Series Containing This Sermon

Life in the Spirit

Romans 8:1–39 Series ID: 26301


Sermon Transcript: Print

Well, I invite you to take your Bible and turn to Romans 8, if you would. It’s page 801 in the church Bibles. And I think what we’re going to do is just read together from verse 28 through to the end of the chapter in the church Bibles. I really feel as though it was a misstep on my part to suggest that we memorize this in the ESV. You say, “Well it’s a bit late for you to acknowledge that now,” but I think it’s better for me to acknowledge it now than never to acknowledge it―not because the ESV is bad in any way, but because I think many of you have found what I have found, and that is that while I’m constantly studying it in the NIV and then trying to memorize it in the ESV, it’s just been very, very difficult, at least for me. If you’ve been singular in your focus, then it’s been much easier to accomplish, as I know some of you have done, and we commend you for that.

But with all that said, I think it’d be nice for us to read just in unison from verse 28 to the end of the chapter, and reading, if you read with me, along in the NIV, or with one of the church Bibles if you don’t have an NIV with you at the moment. Then we can sound out the glorious truths of the closing section of Romans 8.

Verse 28:

“And we know that in all things God works for the good of those who love him, who have been called according to his purpose. For those God foreknew he also predestined to be conformed to the likeness of his Son, that he might be the firstborn among many brothers. And those he predestined, he also called; those he called, he also justified; those he justified, he also glorified.

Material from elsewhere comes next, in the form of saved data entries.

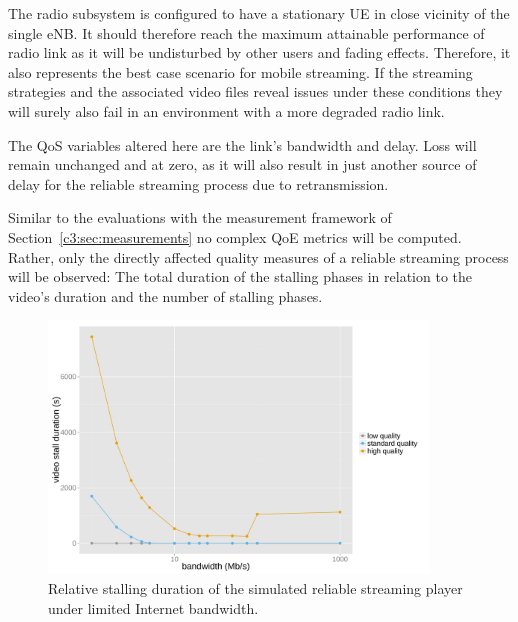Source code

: The radio subsystem is configured to have a stationary \gls{UE} in close vicinity of the single \gls{eNB}. It should therefore reach the maximum attainable performance of radio link as it will be undisturbed by other users and fading effects. Therefore, it also represents the best case scenario for mobile streaming. If the streaming strategies and the associated video files reveal issues under these conditions they will surely also fail in an environment with a more degraded radio link.

The \gls{QoS} variables altered here are the link's bandwidth and delay. Loss will remain unchanged and at zero, as it will also result in just another source of delay for the reliable streaming process due to retransmission. 

Similar to the evaluations with the measurement framework of Section~\ref{c3:sec:measurements} no complex \gls{QoE} metrics will be computed. Rather, only the directly affected quality measures of a reliable streaming process will be observed: The total duration of the stalling phases in relation to the video's duration and the number of stalling phases.

\begin{figure}[htb]
	\centering
	\includegraphics[width=0.9\textwidth]{images/R-ltesim-bwseries-stallduration.pdf}
	\caption{Relative stalling duration of the simulated reliable streaming player under limited Internet bandwidth.}
\label{c6:fig:ltesim-bwseries-stallduration}
\end{figure}

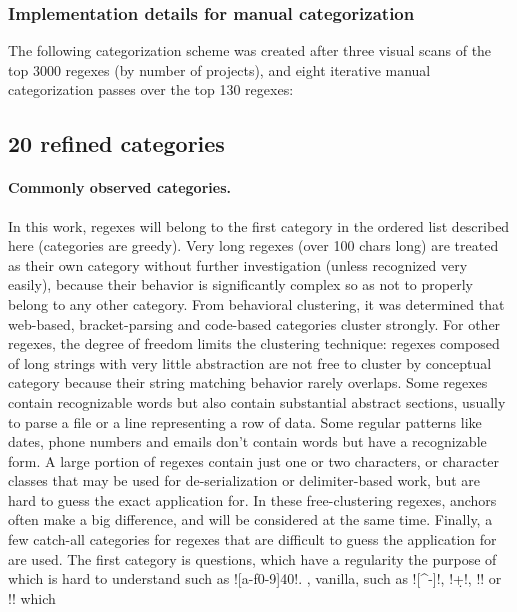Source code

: \subsubsection{Implementation details for manual categorization}
The following categorization scheme was created after three visual scans of the top 3000 regexes (by number of projects), and eight iterative manual categorization passes over the top 130 regexes:

\subsection{20 refined categories}
\label{sec:20refinedCategories}

\paragraph{Commonly observed categories.} In this work, regexes will belong to the first category in the ordered list described here (categories are greedy).  Very long regexes (over 100 chars long) are treated as their own category without further investigation (unless recognized very easily), because their behavior is significantly complex so as not to properly belong to any other category.  From behavioral clustering, it was determined that web-based, bracket-parsing and code-based categories cluster strongly.  For other regexes, the degree of freedom limits the clustering technique: regexes composed of long strings with very little abstraction are not free to cluster by conceptual category because their string matching behavior rarely overlaps.  Some regexes contain recognizable words but also contain substantial abstract sections, usually to parse a file or a line representing a row of data.  Some regular patterns like dates, phone numbers and emails don't contain words but have a recognizable form.  A large portion of regexes contain just one or two characters, or character classes that may be used for de-serialization or delimiter-based work, but are hard to guess the exact application for.  In these free-clustering regexes, anchors often make a big difference, and will be considered at the same time.  Finally, a few catch-all categories for regexes that are difficult to guess the application for are used.  The first category is questions, which have a regularity the purpose of which is hard to understand such as \cverb![a-f0-9]{40}!.  , vanilla, such as \cverb![^\w\s-]!, \cverb!\d+!, \cverb!! or \cverb!! which


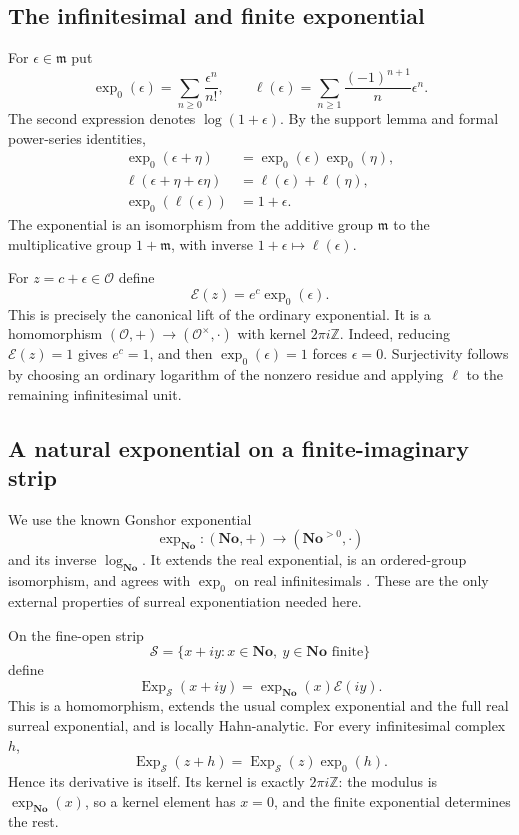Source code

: \documentclass[11pt,a4paper]{article}
\numberwithin{equation}{section}
\theoremstyle{definition}
\theoremstyle{remark}
\newcommand{\No}{\mathbf{No}}
\newcommand{\Z}{\mathbb Z}
\newcommand{\OO}{\mathcal O}
\newcommand{\mm}{\mathfrak m}
\newcommand{\E}{\mathcal E}
\begin{document}
\subsection{The infinitesimal and finite exponential}
For $\epsilon\in\mm$ put
\[
 \exp_0(\epsilon)=\sum_{n\geq0}\frac{\epsilon^n}{n!},
 \qquad
 \ell(\epsilon)=\sum_{n\geq1}\frac{(-1)^{n+1}}n\epsilon^n.
\]
The second expression denotes $\log(1+\epsilon)$. By the support lemma and formal power-series identities,
\begin{align*}
 \exp_0(\epsilon+\eta)&=\exp_0(\epsilon)\exp_0(\eta),\\
 \ell(\epsilon+\eta+\epsilon\eta)&=\ell(\epsilon)+\ell(\eta),\\
 \exp_0(\ell(\epsilon))&=1+\epsilon.
\end{align*}
The exponential is an isomorphism from the additive group $\mm$ to the multiplicative group $1+\mm$, with inverse $1+\epsilon\mapsto\ell(\epsilon)$.

For $z=c+\epsilon\in\OO$ define
\begin{equation}
\label{eq:finiteexp}
 \E(z)=e^c\exp_0(\epsilon).
\end{equation}
This is precisely the canonical lift of the ordinary exponential. It is a homomorphism $(\OO,+)\to(\OO^\times,\cdot)$ with kernel $2\pi i\Z$. Indeed, reducing $\E(z)=1$ gives $e^c=1$, and then $\exp_0(\epsilon)=1$ forces $\epsilon=0$. Surjectivity follows by choosing an ordinary logarithm of the nonzero residue and applying $\ell$ to the remaining infinitesimal unit.

\subsection{A natural exponential on a finite-imaginary strip}
We use the known Gonshor exponential
\[
 \exp_{\No}:(\No,+)\longrightarrow(\No^{>0},\cdot)
\]
and its inverse $\log_{\No}$. It extends the real exponential, is an ordered-group isomorphism, and agrees with $\exp_0$ on real infinitesimals \cite{Gonshor,BMderiv}. These are the only external properties of surreal exponentiation needed here.

On the fine-open strip
\[
 \mathcal S=\{x+iy:x\in\No,\ y\in\No\text{ finite}\}
\]
define
\begin{equation}
\label{eq:stripexp}
 \operatorname{Exp}_{\mathcal S}(x+iy)
 =\exp_{\No}(x)\E(iy).
\end{equation}
This is a homomorphism, extends the usual complex exponential and the full real surreal exponential, and is locally Hahn-analytic. For every infinitesimal complex $h$,
\[
 \operatorname{Exp}_{\mathcal S}(z+h)
 =\operatorname{Exp}_{\mathcal S}(z)\exp_0(h).
\]
Hence its derivative is itself. Its kernel is exactly $2\pi i\Z$: the modulus is $\exp_{\No}(x)$, so a kernel element has $x=0$, and the finite exponential determines the rest.
\end{document}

“What, then, shall we say in response to this? If God is for us, who can be against us? He who did not spare his own Son, but gave him up for us all―how will he not also, along with him, graciously give us all things? Who will bring any charge against those whom God has chosen? It is God who justifies. Who is he that condemns? Christ Jesus, who died―more than that, who was raised to life―is at the right hand of God and is also interceding for us. Who shall separate us from the love of Christ? Shall trouble or hardship or persecution or famine or nakedness or danger or sword? As it is written: ‘For your sake we face death all day long; we are considered as sheep to be slaughtered.’ No, in all these things we are more than conquerors through him who loved us. For I am convinced that neither death nor life, neither angels nor demons, neither the present nor the future, nor any powers, neither height nor depth, nor anything else in all creation, will be able to separate us from the love of God that is in Christ Jesus our Lord.”

Thanks be to God for his Word.

Father, we pray now that as we look to these closing verses before we come around your Table, that you will guard and guide our thinking and so stir our hearts by way of pure remembrance that we might be more in love with Jesus, with a deepened sense of our security in your abiding, eternal love, and better equipped with the knowledge of your grace to share this good news with those who ask a reason for the hope we have.[1] And this we pray in your Son’s name. Amen.

Well, by the time we reach verse 37, which is essentially where we arrive this morning, Paul’s rhetorical questions have come to an end, and he’s moving to a grand finale. And in doing so, he makes these two great declarations. He has affirmed the fact that nothing will separate us from the love of Christ. It’s important for us to recognize that it is “the love of Christ”―not our love for Christ but Christ’s love for us. It’s not as encouraging if it were about our love for him, which, frankly, can ebb and flow. But the love of Christ towards us and for his people is an unerring love, and it is without any variableness or shadow due to change.[2] And nothing separates us from the love of God for us.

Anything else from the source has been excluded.